The task: Please return each entry that follows exactly as written, and keep the pictures out.

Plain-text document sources
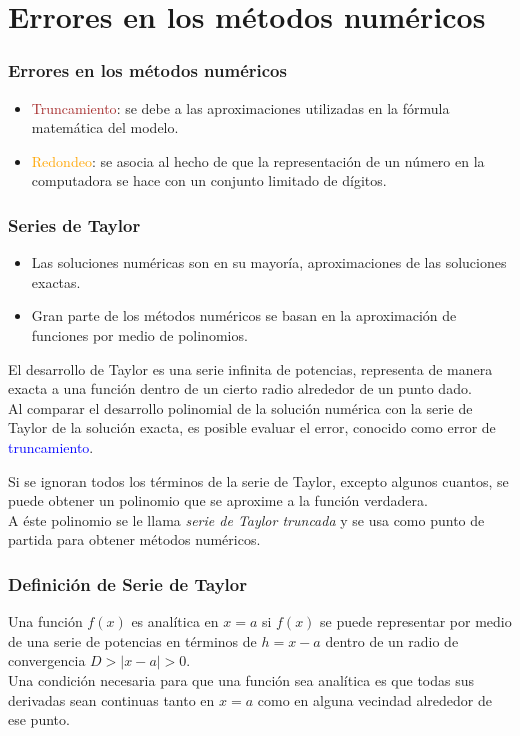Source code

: \section{Errores en los métodos numéricos}
\begin{frame}
\frametitle{Errores en los métodos numéricos}
\begin{itemize}[<+->]
\item \textcolor{brown}{Truncamiento}: se debe a las aproximaciones utilizadas en la fórmula
matemática del modelo.
\item \textcolor{orange}{Redondeo}: se asocia al hecho de que la representación de un número en la computadora se hace con un conjunto limitado de dígitos.
\end{itemize}
\end{frame}
\begin{frame}
\frametitle{Series de Taylor}
\begin{itemize}[<+->]
\item Las soluciones numéricas son en su mayoría, aproximaciones de las soluciones exactas.
\item Gran parte de los métodos numéricos se basan en la aproximación de funciones por medio de polinomios.
\end{itemize}
\end{frame}
\begin{frame}
El desarrollo de Taylor es una serie infinita de potencias, representa de manera exacta a una función dentro de un cierto radio alrededor de un punto dado.
\\
\medskip
Al comparar el desarrollo polinomial de la solución numérica con la serie de Taylor de la solución exacta, es posible evaluar el error, conocido como error de \textcolor{blue}{truncamiento}.
\end{frame}
\begin{frame}
Si se ignoran todos los términos de la serie de Taylor, excepto algunos cuantos, se puede obtener un polinomio que se aproxime a la función verdadera.
\\
\medskip
A éste polinomio se le llama \textit{serie de Taylor truncada} y se usa como punto de partida para obtener métodos numéricos.
\end{frame}
\begin{frame}
\frametitle{Definición de Serie de Taylor}
Una función $f(x)$ es analítica en $x=a$ si $f(x)$ se puede representar por medio de una serie de potencias en términos de $h = x-a$ dentro de un radio de convergencia $D > |x-a|> 0$.
\\
\bigskip
Una condición necesaria para que una función sea analítica es que todas sus derivadas sean continuas tanto en $x=a$ como en alguna vecindad alrededor de ese punto.
\end{frame}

Answer to this task:
Source code

: \section{Errores en los métodos numéricos}
\begin{frame}
\frametitle{Errores en los métodos numéricos}
\begin{itemize}[<+->]
\item \textcolor{brown}{Truncamiento}: se debe a las aproximaciones utilizadas en la fórmula
matemática del modelo.
\item \textcolor{orange}{Redondeo}: se asocia al hecho de que la representación de un número en la computadora se hace con un conjunto limitado de dígitos.
\end{itemize}
\end{frame}
\begin{frame}
\frametitle{Series de Taylor}
\begin{itemize}[<+->]
\item Las soluciones numéricas son en su mayoría, aproximaciones de las soluciones exactas.
\item Gran parte de los métodos numéricos se basan en la aproximación de funciones por medio de polinomios.
\end{itemize}
\end{frame}
\begin{frame}
El desarrollo de Taylor es una serie infinita de potencias, representa de manera exacta a una función dentro de un cierto radio alrededor de un punto dado.
\\
\medskip
Al comparar el desarrollo polinomial de la solución numérica con la serie de Taylor de la solución exacta, es posible evaluar el error, conocido como error de \textcolor{blue}{truncamiento}.
\end{frame}
\begin{frame}
Si se ignoran todos los términos de la serie de Taylor, excepto algunos cuantos, se puede obtener un polinomio que se aproxime a la función verdadera.
\\
\medskip
A éste polinomio se le llama \textit{serie de Taylor truncada} y se usa como punto de partida para obtener métodos numéricos.
\end{frame}
\begin{frame}
\frametitle{Definición de Serie de Taylor}
Una función $f(x)$ es analítica en $x=a$ si $f(x)$ se puede representar por medio de una serie de potencias en términos de $h = x-a$ dentro de un radio de convergencia $D > |x-a|> 0$.
\\
\bigskip
Una condición necesaria para que una función sea analítica es que todas sus derivadas sean continuas tanto en $x=a$ como en alguna vecindad alrededor de ese punto.
\end{frame}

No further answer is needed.